What you need to do:
Scan the listing for the word "COMPLETION", and copy out each line where it is found.

┄┄┄┄┄┄┄┄┄┄

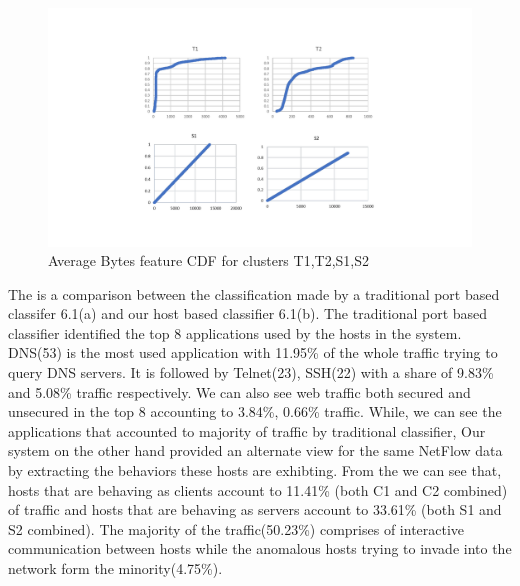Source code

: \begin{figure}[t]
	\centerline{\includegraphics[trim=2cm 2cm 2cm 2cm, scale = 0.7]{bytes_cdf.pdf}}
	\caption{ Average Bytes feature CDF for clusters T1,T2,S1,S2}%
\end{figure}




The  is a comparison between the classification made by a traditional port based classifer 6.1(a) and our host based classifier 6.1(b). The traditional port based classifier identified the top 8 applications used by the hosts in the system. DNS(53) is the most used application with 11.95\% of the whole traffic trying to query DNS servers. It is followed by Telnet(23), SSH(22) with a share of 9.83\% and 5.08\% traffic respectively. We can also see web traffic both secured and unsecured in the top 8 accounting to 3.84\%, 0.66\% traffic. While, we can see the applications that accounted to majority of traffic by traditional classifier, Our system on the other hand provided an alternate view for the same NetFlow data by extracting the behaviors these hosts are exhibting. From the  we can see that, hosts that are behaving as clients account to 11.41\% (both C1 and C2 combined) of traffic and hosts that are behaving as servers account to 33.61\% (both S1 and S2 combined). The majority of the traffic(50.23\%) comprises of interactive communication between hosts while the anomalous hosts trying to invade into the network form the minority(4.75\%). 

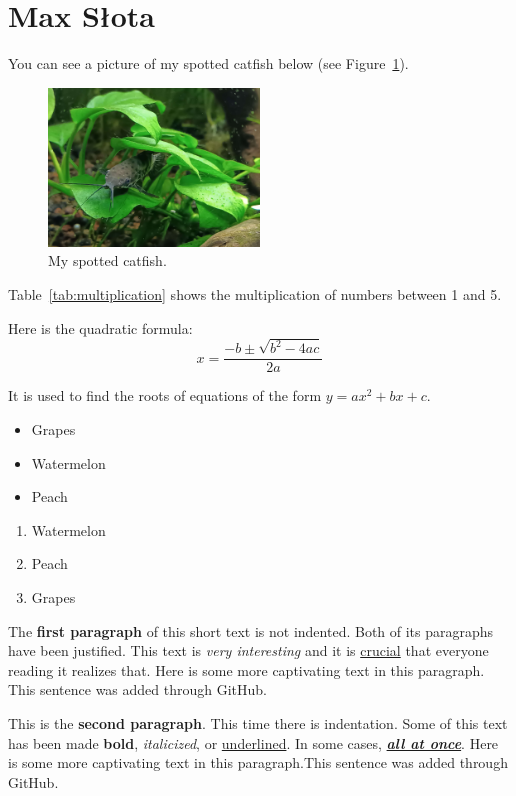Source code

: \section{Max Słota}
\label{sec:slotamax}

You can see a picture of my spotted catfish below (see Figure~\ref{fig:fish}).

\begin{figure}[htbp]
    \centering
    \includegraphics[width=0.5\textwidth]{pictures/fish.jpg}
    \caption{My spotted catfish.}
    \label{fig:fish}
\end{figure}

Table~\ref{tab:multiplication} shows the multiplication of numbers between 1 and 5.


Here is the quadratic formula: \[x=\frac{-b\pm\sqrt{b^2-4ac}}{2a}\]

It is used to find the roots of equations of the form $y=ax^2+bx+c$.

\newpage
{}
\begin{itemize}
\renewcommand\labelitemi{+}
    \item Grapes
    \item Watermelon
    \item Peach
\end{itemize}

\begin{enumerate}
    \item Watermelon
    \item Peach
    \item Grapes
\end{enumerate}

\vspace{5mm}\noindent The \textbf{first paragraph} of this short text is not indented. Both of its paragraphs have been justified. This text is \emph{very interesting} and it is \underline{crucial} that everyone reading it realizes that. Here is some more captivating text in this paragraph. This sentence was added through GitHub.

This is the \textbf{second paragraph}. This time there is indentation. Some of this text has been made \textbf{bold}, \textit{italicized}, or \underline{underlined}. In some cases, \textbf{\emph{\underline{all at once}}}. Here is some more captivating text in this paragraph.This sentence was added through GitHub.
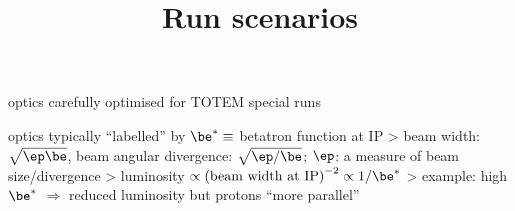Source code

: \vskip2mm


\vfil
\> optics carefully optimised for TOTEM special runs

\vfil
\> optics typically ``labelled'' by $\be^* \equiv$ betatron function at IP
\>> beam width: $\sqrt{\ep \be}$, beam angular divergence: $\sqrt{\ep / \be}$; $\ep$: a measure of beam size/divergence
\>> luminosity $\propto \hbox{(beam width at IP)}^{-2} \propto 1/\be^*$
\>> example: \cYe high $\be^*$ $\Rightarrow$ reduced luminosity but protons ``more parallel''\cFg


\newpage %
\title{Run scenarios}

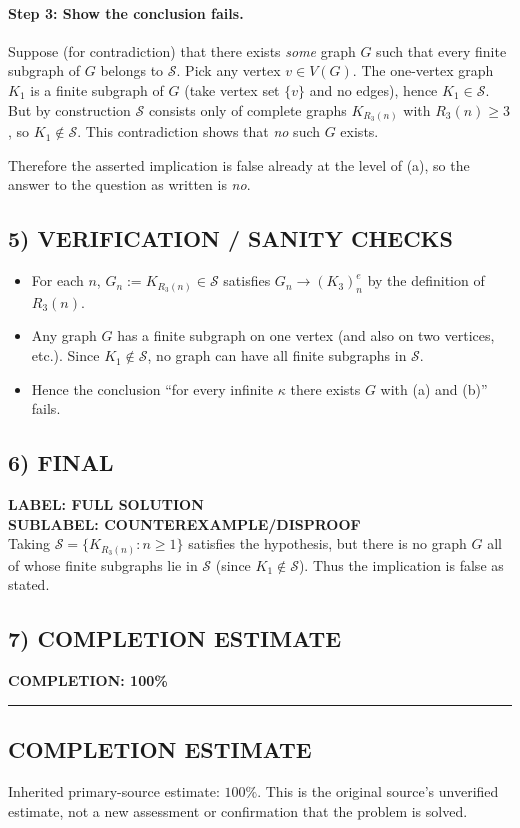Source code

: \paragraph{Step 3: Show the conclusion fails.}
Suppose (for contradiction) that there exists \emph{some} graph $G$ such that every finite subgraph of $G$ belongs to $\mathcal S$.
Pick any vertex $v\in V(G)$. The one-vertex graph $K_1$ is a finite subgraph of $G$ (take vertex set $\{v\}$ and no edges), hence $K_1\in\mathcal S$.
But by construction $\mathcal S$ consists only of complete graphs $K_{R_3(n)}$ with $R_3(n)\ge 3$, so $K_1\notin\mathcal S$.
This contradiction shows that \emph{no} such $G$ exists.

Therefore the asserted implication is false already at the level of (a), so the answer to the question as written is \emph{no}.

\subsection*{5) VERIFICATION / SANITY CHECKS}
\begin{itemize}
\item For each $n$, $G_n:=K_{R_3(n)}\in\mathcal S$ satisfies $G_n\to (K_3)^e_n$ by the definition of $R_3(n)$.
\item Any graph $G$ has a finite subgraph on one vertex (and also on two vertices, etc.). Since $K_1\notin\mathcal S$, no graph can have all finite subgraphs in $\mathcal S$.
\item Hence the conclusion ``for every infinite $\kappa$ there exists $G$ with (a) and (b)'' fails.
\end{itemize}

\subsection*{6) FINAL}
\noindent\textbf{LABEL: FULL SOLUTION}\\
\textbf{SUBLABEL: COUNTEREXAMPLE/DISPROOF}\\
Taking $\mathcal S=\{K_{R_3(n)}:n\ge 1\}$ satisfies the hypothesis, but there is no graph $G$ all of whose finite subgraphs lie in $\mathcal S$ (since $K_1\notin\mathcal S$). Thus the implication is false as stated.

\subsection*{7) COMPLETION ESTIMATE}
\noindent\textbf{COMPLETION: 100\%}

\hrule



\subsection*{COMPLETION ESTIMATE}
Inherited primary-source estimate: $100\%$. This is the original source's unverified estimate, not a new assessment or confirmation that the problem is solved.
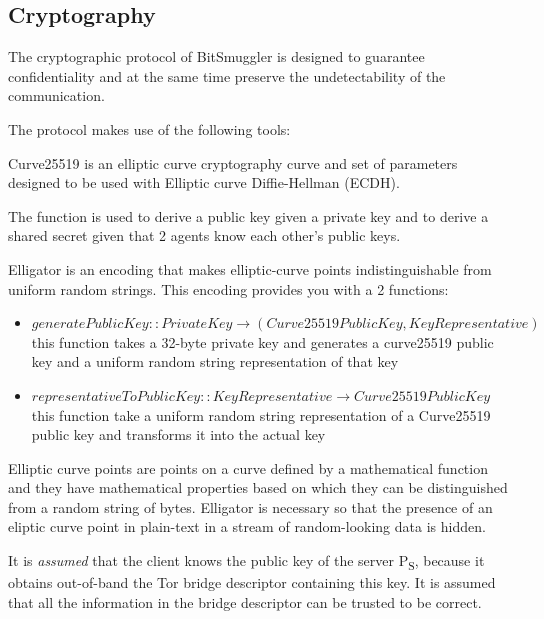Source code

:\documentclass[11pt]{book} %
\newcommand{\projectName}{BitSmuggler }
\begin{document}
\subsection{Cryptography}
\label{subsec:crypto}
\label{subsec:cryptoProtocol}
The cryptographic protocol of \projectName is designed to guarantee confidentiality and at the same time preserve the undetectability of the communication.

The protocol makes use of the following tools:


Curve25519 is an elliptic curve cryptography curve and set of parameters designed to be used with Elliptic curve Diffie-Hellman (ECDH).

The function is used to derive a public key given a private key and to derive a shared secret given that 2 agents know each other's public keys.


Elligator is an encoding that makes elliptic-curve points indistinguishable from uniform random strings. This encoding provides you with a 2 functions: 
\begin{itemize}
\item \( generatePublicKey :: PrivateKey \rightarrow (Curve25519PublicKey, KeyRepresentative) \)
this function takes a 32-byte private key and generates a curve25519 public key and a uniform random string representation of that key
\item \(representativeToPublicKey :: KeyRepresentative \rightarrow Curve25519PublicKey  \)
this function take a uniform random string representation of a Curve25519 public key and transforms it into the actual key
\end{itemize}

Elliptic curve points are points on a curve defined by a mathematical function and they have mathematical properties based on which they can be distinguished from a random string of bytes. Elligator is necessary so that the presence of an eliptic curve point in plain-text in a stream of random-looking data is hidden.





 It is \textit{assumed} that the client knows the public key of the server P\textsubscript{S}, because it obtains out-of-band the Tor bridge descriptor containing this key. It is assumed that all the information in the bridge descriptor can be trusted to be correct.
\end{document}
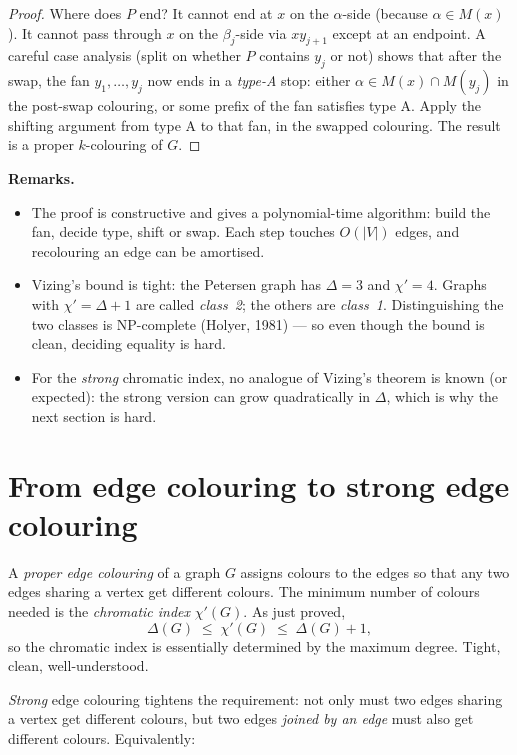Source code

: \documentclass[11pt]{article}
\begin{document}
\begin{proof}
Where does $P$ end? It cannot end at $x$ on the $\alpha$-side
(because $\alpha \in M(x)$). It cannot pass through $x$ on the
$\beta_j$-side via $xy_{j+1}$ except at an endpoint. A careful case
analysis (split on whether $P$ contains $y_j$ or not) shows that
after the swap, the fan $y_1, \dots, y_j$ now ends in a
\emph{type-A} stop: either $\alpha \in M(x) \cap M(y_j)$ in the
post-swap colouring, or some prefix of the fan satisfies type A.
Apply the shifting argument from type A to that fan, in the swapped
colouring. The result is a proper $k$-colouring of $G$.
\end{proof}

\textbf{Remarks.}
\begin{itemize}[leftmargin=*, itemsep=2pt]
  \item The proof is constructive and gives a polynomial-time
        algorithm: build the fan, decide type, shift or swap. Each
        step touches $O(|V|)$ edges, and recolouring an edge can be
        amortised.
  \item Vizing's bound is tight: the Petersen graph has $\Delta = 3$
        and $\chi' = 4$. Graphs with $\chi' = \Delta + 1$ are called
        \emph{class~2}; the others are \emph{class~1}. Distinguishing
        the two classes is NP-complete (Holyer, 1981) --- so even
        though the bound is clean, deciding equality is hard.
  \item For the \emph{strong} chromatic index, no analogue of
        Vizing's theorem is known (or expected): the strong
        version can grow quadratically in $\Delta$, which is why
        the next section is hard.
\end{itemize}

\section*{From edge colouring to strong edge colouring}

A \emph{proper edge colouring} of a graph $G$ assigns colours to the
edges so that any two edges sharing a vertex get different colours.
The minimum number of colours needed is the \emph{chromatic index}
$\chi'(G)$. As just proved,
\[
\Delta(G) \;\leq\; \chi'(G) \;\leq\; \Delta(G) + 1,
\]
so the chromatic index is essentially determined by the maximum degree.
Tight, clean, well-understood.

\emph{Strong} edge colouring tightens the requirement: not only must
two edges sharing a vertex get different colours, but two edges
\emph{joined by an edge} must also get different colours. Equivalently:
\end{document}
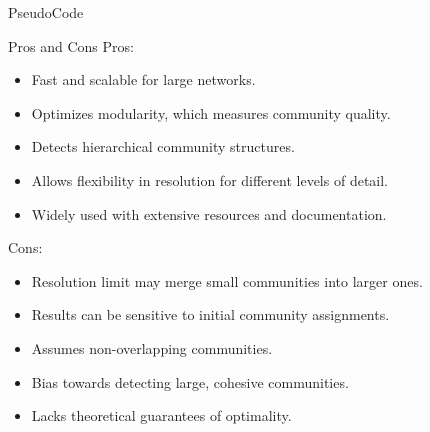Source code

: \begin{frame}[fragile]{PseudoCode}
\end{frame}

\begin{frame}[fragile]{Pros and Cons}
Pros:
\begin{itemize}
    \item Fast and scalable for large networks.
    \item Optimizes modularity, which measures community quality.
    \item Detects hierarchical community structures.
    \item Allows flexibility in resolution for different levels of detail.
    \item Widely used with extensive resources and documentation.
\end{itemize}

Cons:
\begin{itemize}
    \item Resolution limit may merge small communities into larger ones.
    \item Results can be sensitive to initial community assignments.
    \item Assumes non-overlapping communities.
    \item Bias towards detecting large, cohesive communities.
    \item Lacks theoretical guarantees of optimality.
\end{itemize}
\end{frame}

┄┄┄┄┄┄┄┄┄┄

Task output:
\subsection*{7) COMPLETION ESTIMATE}
\noindent\textbf{COMPLETION: 100\%}
\subsection*{COMPLETION ESTIMATE}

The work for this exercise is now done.